References to freedom fighter and India‘s first education minister Maulana Abul Kalam Azad have been removed from the new class 11 political science textbook by the National Council of Educational Research and Training (NCERT). As part of its “syllabus rationalisation” exercise last year, the NCERT, citing “overlapping” and “irrelevant” as reasons, dropped certain portions from the course including lessons on Gujarat riots, Mughal courts, Emergency, Cold War, Naxalite movement, among others from its textbooks.
The rationalisation note had no mention of any changes in class 11 political science textbook.

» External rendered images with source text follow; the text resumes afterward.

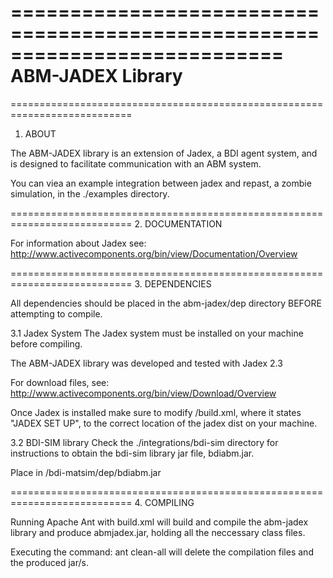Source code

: ===========================================================================
ABM-JADEX Library
===========================================================================

===========================================================================
1.  ABOUT

The ABM-JADEX library is an extension of Jadex, a BDI agent system, and is 
designed to facilitate communication with an ABM system.

You can viea an example integration between jadex and repast, a zombie 
simulation, in the ./examples directory.


===========================================================================
2. DOCUMENTATION

For information about Jadex see:
http://www.activecomponents.org/bin/view/Documentation/Overview


===========================================================================
3. DEPENDENCIES

All dependencies should be placed in the abm-jadex/dep directory BEFORE
attempting to compile.

3.1  Jadex System
The Jadex system must be installed on your machine before compiling.

The ABM-JADEX library was developed and tested with Jadex 2.3

For download files, see:
http://www.activecomponents.org/bin/view/Download/Overview

Once Jadex is installed make sure to modify /build.xml, where it states 
"JADEX SET UP", to the correct location of the jadex dist on your machine.


3.2  BDI-SIM library
Check the ./integrations/bdi-sim directory for instructions to obtain
the bdi-sim library jar file, bdiabm.jar.

Place in /bdi-matsim/dep/bdiabm.jar


===========================================================================
4. COMPILING

Running Apache Ant with build.xml will build and compile the abm-jadex 
library and produce abmjadex.jar, holding all the neccessary class files.

Executing the command: ant clean-all
will delete the compilation files and the produced jar/s.
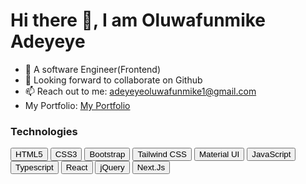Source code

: 
<h1> Hi there 👋, I am Oluwafunmike Adeyeye </h1>


<ul>
  <li>🏢 A software Engineer(Frontend)</li>
  <li>👯 Looking forward to collaborate on Github</li>
  <li>📫 Reach out to me: <a href="mailto:adeyeyeoluwafunmike1@gmail.com">adeyeyeoluwafunmike1@gmail.com<a></li>
  <li>My Portfolio: <a href="https://oluwafunmike-adeyeye-portfolio.netlify.app/">My Portfolio<a></li>
</ul>


<h3>Technologies</h3>

<button>HTML5</button>
<button>CSS3</button>
<button>Bootstrap</button>
<button>Tailwind CSS</button>
<button>Material UI</button>
<button>JavaScript</button>
<button>Typescript</button>
<button>React</button>
<button>jQuery</button>
<button>Next.Js</button>


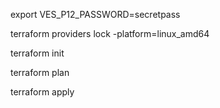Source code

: export VES_P12_PASSWORD=secretpass

terraform providers lock -platform=linux_amd64

terraform init

terraform plan

terraform apply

The NCERT has, however, claimed that no curriculum trimming has taken place this year and the syllabus was rationalised in June, last year. “Certain changes not finding mention of in the rationalised content book could be an ‘oversight’,” NCERT Director Dinesh Saklani reiterated.
In the class 11 political science textbook’s first chapter, titled ‘Constitution – Why and How’, a line has been revised to omit Maulana Azad’s name from the constituent assembly committee meetings.
The revised line now reads, “Usually, Jawaharlal Nehru, Rajendra Prasad, Sardar Patel or BR Ambedkar chaired these Committees.” In the tenth chapter of the same textbook, titled “The Philosophy of the Constitution”, the reference to Jammu and Kashmir‘s conditional accession has also been deleted. “For example, the accession of Jammu and Kashmir to the Indian union was based on a commitment to safeguard its autonomy under Article 370 of the Constitution,” says the dropped paragraph.